» TASK DETAILS: Print the line where "are those of" occurs and every line that follows it in the data below, ending with the last line, precisely as written.
━━ STORED DATA
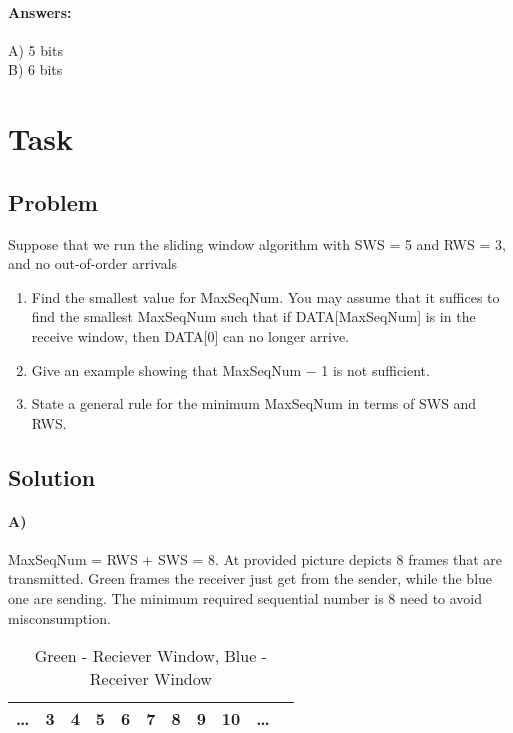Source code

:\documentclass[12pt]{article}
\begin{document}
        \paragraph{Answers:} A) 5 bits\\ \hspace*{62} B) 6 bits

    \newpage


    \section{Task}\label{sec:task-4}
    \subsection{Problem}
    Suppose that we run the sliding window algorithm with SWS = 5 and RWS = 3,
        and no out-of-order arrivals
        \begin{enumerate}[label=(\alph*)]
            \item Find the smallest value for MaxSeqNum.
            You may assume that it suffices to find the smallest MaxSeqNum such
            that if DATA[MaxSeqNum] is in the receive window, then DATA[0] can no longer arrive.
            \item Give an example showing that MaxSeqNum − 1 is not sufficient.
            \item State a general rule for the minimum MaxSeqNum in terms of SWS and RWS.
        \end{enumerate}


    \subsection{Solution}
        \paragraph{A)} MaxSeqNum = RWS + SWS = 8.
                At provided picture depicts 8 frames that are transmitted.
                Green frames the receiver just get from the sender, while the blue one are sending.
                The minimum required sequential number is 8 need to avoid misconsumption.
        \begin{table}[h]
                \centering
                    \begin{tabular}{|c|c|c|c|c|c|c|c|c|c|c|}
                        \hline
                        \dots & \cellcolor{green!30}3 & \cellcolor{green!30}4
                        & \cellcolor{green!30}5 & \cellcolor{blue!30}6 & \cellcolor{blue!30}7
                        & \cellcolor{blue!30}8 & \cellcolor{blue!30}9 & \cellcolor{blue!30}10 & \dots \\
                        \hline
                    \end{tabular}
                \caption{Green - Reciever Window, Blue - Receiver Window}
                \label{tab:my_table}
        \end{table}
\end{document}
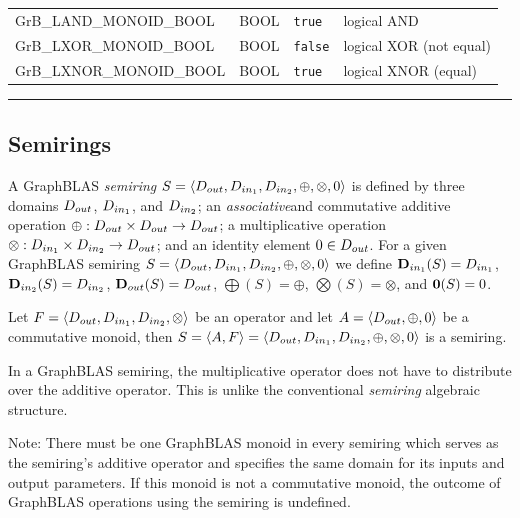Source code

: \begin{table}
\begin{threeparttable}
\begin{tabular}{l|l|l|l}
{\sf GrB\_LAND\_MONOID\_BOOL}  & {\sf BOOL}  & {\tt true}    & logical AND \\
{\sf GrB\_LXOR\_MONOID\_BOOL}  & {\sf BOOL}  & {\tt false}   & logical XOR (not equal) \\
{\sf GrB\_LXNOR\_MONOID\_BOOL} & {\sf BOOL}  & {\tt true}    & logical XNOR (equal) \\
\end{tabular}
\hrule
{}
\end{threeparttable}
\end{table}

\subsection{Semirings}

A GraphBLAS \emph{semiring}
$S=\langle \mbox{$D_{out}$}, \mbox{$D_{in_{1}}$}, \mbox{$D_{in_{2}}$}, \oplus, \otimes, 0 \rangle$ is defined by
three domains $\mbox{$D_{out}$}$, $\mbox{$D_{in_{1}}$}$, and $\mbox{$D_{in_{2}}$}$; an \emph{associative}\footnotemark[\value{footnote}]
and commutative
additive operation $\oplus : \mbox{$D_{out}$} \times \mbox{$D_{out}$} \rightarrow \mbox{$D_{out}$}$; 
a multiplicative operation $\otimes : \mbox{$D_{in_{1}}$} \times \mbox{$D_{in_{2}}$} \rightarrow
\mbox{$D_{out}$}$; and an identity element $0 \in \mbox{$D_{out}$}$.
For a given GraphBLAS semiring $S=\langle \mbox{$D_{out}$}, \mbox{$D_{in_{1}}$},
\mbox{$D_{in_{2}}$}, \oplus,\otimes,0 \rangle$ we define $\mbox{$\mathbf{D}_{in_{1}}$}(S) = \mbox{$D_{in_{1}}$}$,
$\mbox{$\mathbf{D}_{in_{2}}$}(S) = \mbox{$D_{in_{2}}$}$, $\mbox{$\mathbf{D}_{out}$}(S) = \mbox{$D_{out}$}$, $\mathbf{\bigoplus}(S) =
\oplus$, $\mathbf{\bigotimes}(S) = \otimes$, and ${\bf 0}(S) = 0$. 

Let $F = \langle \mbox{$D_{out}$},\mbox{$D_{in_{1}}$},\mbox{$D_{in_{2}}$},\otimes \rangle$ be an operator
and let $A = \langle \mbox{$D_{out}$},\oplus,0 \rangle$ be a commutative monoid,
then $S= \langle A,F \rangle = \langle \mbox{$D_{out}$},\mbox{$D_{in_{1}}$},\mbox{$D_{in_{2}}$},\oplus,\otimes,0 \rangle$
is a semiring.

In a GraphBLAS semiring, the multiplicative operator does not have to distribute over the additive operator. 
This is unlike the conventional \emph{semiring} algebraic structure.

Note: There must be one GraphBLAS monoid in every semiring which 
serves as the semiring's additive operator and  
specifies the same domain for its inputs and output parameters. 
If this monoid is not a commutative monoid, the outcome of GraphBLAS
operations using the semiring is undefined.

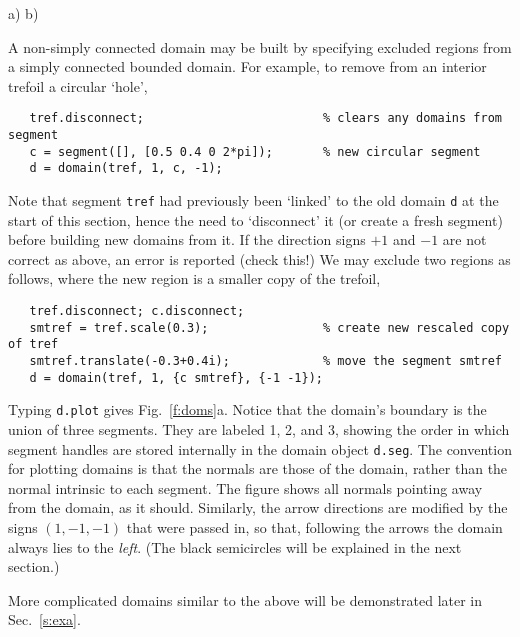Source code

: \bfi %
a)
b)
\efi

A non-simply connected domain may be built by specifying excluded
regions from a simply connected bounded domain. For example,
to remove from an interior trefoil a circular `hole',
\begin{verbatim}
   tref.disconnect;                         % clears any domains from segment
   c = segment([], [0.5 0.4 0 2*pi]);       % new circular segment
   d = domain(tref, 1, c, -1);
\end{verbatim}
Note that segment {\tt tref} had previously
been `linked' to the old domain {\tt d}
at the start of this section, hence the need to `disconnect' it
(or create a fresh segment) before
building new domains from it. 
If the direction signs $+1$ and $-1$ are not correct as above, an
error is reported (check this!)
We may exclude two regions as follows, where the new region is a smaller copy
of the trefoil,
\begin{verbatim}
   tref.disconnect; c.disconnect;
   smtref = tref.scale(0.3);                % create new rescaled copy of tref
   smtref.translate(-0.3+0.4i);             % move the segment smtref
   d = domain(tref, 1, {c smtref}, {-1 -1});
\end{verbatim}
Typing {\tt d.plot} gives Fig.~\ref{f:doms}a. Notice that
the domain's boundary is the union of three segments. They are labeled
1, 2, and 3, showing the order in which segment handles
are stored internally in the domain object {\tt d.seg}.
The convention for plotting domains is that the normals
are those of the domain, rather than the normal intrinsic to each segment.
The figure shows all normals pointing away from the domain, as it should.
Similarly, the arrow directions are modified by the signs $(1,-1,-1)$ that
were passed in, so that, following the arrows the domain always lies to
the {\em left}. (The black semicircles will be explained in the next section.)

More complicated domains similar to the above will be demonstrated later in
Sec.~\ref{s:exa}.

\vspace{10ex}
━━━━
» TASK RESULT:
are those of the domain, rather than the normal intrinsic to each segment.
The figure shows all normals pointing away from the domain, as it should.
Similarly, the arrow directions are modified by the signs $(1,-1,-1)$ that
were passed in, so that, following the arrows the domain always lies to
the {\em left}. (The black semicircles will be explained in the next section.)

More complicated domains similar to the above will be demonstrated later in
Sec.~\ref{s:exa}.

\vspace{10ex}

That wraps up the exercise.